Unnamed: 0,zone_id,descriptions
0,S12000005,Clackmannanshire
1,S12000006,Dumfries and Galloway
2,S12000008,East Ayrshire
3,S12000010,East Lothian
4,S12000011,East Renfrewshire


### Add in "missing" zones from the master zone system to the translation files (with 0 data)

In [8]:
for SYSTEM, GOR in product(ZONE_SYSTEMS, GORS):
    translation_file = CACHE_PATH / f'{ZONE_SYSTEM}_{SYSTEM}-{GOR}' / f'{ZONE_SYSTEM}_to_{SYSTEM}-{GOR}_spatial.csv'
    # translation_file = CACHE_PATH / f'{SYSTEM}-{GOR}_{ZONE_SYSTEM}' / f'{SYSTEM}-{GOR}_to_{ZONE_SYSTEM}_spatial.csv'
    # translation_file = CACHE_PATH / f'{SYSTEM}_{ZONE_SYSTEM}' / f'{SYSTEM}_to_{ZONE_SYSTEM}_spatial.csv'
    # read in translation file (this should be a direct output of caf.space.translate)
    sub = pd.read_csv(translation_file)
    dfs = [sub]
    # add in a 0 column of data for each zone in the master zone system
    for zone in master['zone_id'].unique():
        mat = sub.copy()
        mat[f'{ZONE_SYSTEM}_id'] = zone
        mat[f'{SYSTEM}-{GOR}_to_{ZONE_SYSTEM}'] = 0
        mat[f'{ZONE_SYSTEM}_to_{SYSTEM}-{GOR}'] = 0
        # mat[f'{SYSTEM}_to_{ZONE_SYSTEM}'] = 0
        # mat[f'{ZONE_SYSTEM}_to_{SYSTEM}'] = 0
        dfs.append(mat)
    
    # recombine to a single output file
    output = pd.concat(dfs).groupby(
        [f'{SYSTEM}-{GOR}_id', f'{ZONE_SYSTEM}_id']

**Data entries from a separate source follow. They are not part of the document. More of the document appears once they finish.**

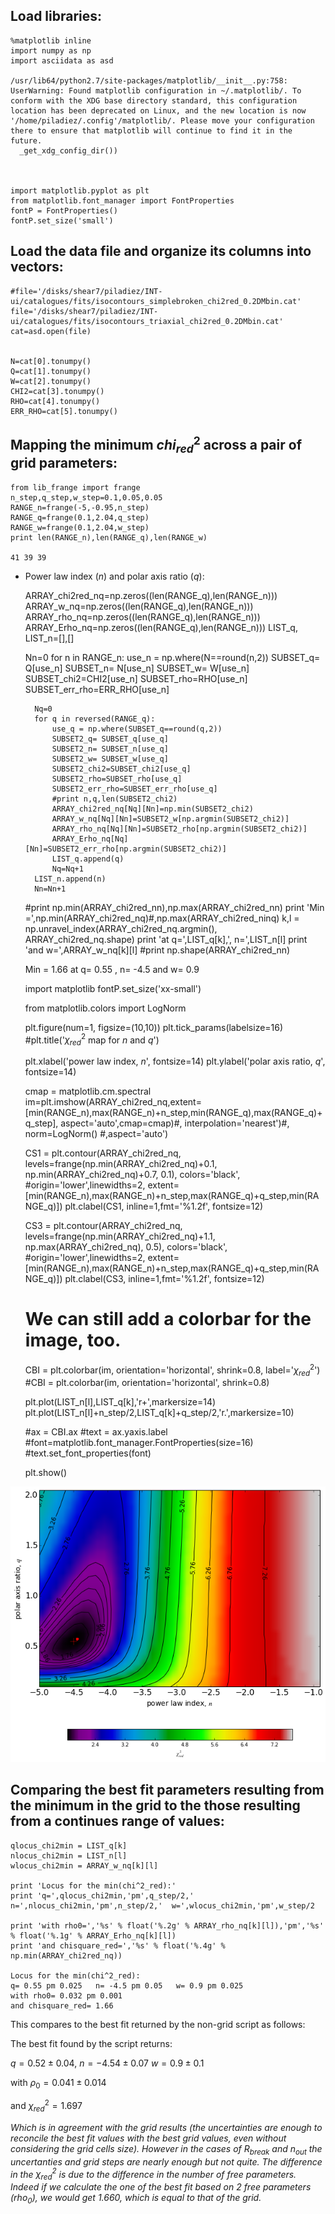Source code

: 
## Load libraries:


    %matplotlib inline
    import numpy as np
    import asciidata as asd

    /usr/lib64/python2.7/site-packages/matplotlib/__init__.py:758: UserWarning: Found matplotlib configuration in ~/.matplotlib/. To conform with the XDG base directory standard, this configuration location has been deprecated on Linux, and the new location is now '/home/piladiez/.config'/matplotlib/. Please move your configuration there to ensure that matplotlib will continue to find it in the future.
      _get_xdg_config_dir())



    import matplotlib.pyplot as plt
    from matplotlib.font_manager import FontProperties
    fontP = FontProperties()
    fontP.set_size('small')

## Load the data file and organize its columns into vectors:


    #file='/disks/shear7/piladiez/INT-ui/catalogues/fits/isocontours_simplebroken_chi2red_0.2DMbin.cat'
    file='/disks/shear7/piladiez/INT-ui/catalogues/fits/isocontours_triaxial_chi2red_0.2DMbin.cat'
    cat=asd.open(file)


    N=cat[0].tonumpy()
    Q=cat[1].tonumpy()
    W=cat[2].tonumpy()
    CHI2=cat[3].tonumpy()
    RHO=cat[4].tonumpy()
    ERR_RHO=cat[5].tonumpy()

## Mapping the minimum $chi^2_{red}$ across a pair of grid parameters:


    from lib_frange import frange
    n_step,q_step,w_step=0.1,0.05,0.05
    RANGE_n=frange(-5,-0.95,n_step)
    RANGE_q=frange(0.1,2.04,q_step)
    RANGE_w=frange(0.1,2.04,w_step)
    print len(RANGE_n),len(RANGE_q),len(RANGE_w)

    41 39 39


* Power law index ($n$) and polar axis ratio ($q$):


    ARRAY_chi2red_nq=np.zeros((len(RANGE_q),len(RANGE_n)))
    ARRAY_w_nq=np.zeros((len(RANGE_q),len(RANGE_n)))
    ARRAY_rho_nq=np.zeros((len(RANGE_q),len(RANGE_n)))
    ARRAY_Erho_nq=np.zeros((len(RANGE_q),len(RANGE_n)))
    LIST_q, LIST_n=[],[]
    
    Nn=0
    for n in RANGE_n:
        use_n = np.where(N==round(n,2))
        SUBSET_q= Q[use_n]
        SUBSET_n= N[use_n]
        SUBSET_w= W[use_n]
        SUBSET_chi2=CHI2[use_n]
        SUBSET_rho=RHO[use_n]
        SUBSET_err_rho=ERR_RHO[use_n]
        
        Nq=0
        for q in reversed(RANGE_q):
            use_q = np.where(SUBSET_q==round(q,2))
            SUBSET2_q= SUBSET_q[use_q]
            SUBSET2_n= SUBSET_n[use_q]
            SUBSET2_w= SUBSET_w[use_q]
            SUBSET2_chi2=SUBSET_chi2[use_q]
            SUBSET2_rho=SUBSET_rho[use_q]
            SUBSET2_err_rho=SUBSET_err_rho[use_q]
            #print n,q,len(SUBSET2_chi2)
            ARRAY_chi2red_nq[Nq][Nn]=np.min(SUBSET2_chi2)
            ARRAY_w_nq[Nq][Nn]=SUBSET2_w[np.argmin(SUBSET2_chi2)]
            ARRAY_rho_nq[Nq][Nn]=SUBSET2_rho[np.argmin(SUBSET2_chi2)]
            ARRAY_Erho_nq[Nq][Nn]=SUBSET2_err_rho[np.argmin(SUBSET2_chi2)]
            LIST_q.append(q)
            Nq=Nq+1
        LIST_n.append(n)
        Nn=Nn+1
    
    #print np.min(ARRAY_chi2red_nn),np.max(ARRAY_chi2red_nn)
    print 'Min =',np.min(ARRAY_chi2red_nq)#,np.max(ARRAY_chi2red_ninq)
    k,l = np.unravel_index(ARRAY_chi2red_nq.argmin(), ARRAY_chi2red_nq.shape)
    print 'at q=',LIST_q[k],', n=',LIST_n[l]
    print 'and w=',ARRAY_w_nq[k][l]
    #print np.shape(ARRAY_chi2red_nn)

    Min = 1.66
    at q= 0.55 , n= -4.5
    and w= 0.9



    import matplotlib
    fontP.set_size('xx-small')
    
    from matplotlib.colors import LogNorm
    
    plt.figure(num=1, figsize=(10,10))
    plt.tick_params(labelsize=16) 
    #plt.title('$\chi^2_{red}$ map for $n$ and $q$')
    
    
    plt.xlabel('power law index, $n$', fontsize=14)
    plt.ylabel('polar axis ratio, $q$', fontsize=14)
    
    cmap = matplotlib.cm.spectral
    im=plt.imshow(ARRAY_chi2red_nq,extent=[min(RANGE_n),max(RANGE_n)+n_step,min(RANGE_q),max(RANGE_q)+q_step], 
                  aspect='auto',cmap=cmap)#, interpolation='nearest')#, norm=LogNorm()
                  #,aspect='auto')
    
    CS1 = plt.contour(ARRAY_chi2red_nq, levels=frange(np.min(ARRAY_chi2red_nq)+0.1, np.min(ARRAY_chi2red_nq)+0.7, 0.1), 
                     colors='black', #origin='lower',linewidths=2,
                     extent=[min(RANGE_n),max(RANGE_n)+n_step,max(RANGE_q)+q_step,min(RANGE_q)])
    plt.clabel(CS1, inline=1,fmt='%1.2f', fontsize=12)
    
    
    CS3 = plt.contour(ARRAY_chi2red_nq, levels=frange(np.min(ARRAY_chi2red_nq)+1.1, np.max(ARRAY_chi2red_nq), 0.5), 
                     colors='black', #origin='lower',linewidths=2,
                     extent=[min(RANGE_n),max(RANGE_n)+n_step,max(RANGE_q)+q_step,min(RANGE_q)])
    plt.clabel(CS3, inline=1,fmt='%1.2f', fontsize=12)
    
    # We can still add a colorbar for the image, too.
    CBI = plt.colorbar(im, orientation='horizontal', shrink=0.8, label='$\chi^2_{red}$')
    #CBI = plt.colorbar(im, orientation='horizontal', shrink=0.8)
    
    plt.plot(LIST_n[l],LIST_q[k],'r+',markersize=14)
    plt.plot(LIST_n[l]+n_step/2,LIST_q[k]+q_step/2,'r.',markersize=10)
    
    
    #ax = CBI.ax
    #text = ax.yaxis.label
    #font=matplotlib.font_manager.FontProperties(size=16)
    #text.set_font_properties(font)
    
    plt.show()


![png](grid_triaxialmodel_output_0.2mag_files/grid_triaxialmodel_output_0.2mag_10_0.png)


## Comparing the best fit parameters resulting from the minimum in the grid to the those resulting from a continues range of values:


    qlocus_chi2min = LIST_q[k]
    nlocus_chi2min = LIST_n[l]
    wlocus_chi2min = ARRAY_w_nq[k][l]
    
    print 'Locus for the min(chi^2_red):'
    print 'q=',qlocus_chi2min,'pm',q_step/2,'  n=',nlocus_chi2min,'pm',n_step/2,'  w=',wlocus_chi2min,'pm',w_step/2
    
    print 'with rho0=','%s' % float('%.2g' % ARRAY_rho_nq[k][l]),'pm','%s' % float('%.1g' % ARRAY_Erho_nq[k][l])
    print 'and chisquare_red=','%s' % float('%.4g' % np.min(ARRAY_chi2red_nq))

    Locus for the min(chi^2_red):
    q= 0.55 pm 0.025   n= -4.5 pm 0.05   w= 0.9 pm 0.025
    with rho0= 0.032 pm 0.001
    and chisquare_red= 1.66


This compares to the best fit returned by the non-grid script as follows:

The best fit found by the script returns:

$q=0.52 \pm 0.04$,  $n=-4.54 \pm 0.07$  $w=0.9 \pm 0.1$

with $\rho_0=0.041 \pm 0.014$

and $\chi^2_{red}=1.697$

*Which is in agreement with the grid results (the uncertainties are enough to
reconcile the best fit values with the best grid values, even without
considering the grid cells size). However in the cases of $R_{break}$ and
$n_{out}$ the uncertanties and grid steps are nearly enough but not quite. The
difference in the $\chi^2_{red}$ is due to the difference in the number of free
parameters. Indeed if we calculate the one of the best fit based on 2 free
parameters ($rho_0$), we would get $1.660$, which is equal to that of the grid.*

        # [f'{SYSTEM}_id', f'{ZONE_SYSTEM}_id']
    ).agg(
        {
            f'{SYSTEM}-{GOR}_to_{ZONE_SYSTEM}': 'sum',
            f'{ZONE_SYSTEM}_to_{SYSTEM}-{GOR}': 'sum'
            # f'{SYSTEM}_to_{ZONE_SYSTEM}': 'sum',
            # f'{ZONE_SYSTEM}_to_{SYSTEM}': 'sum'
        }
    ).reset_index()
    # overwrite existing zone translation file
    output.to_csv(translation_file, index=False)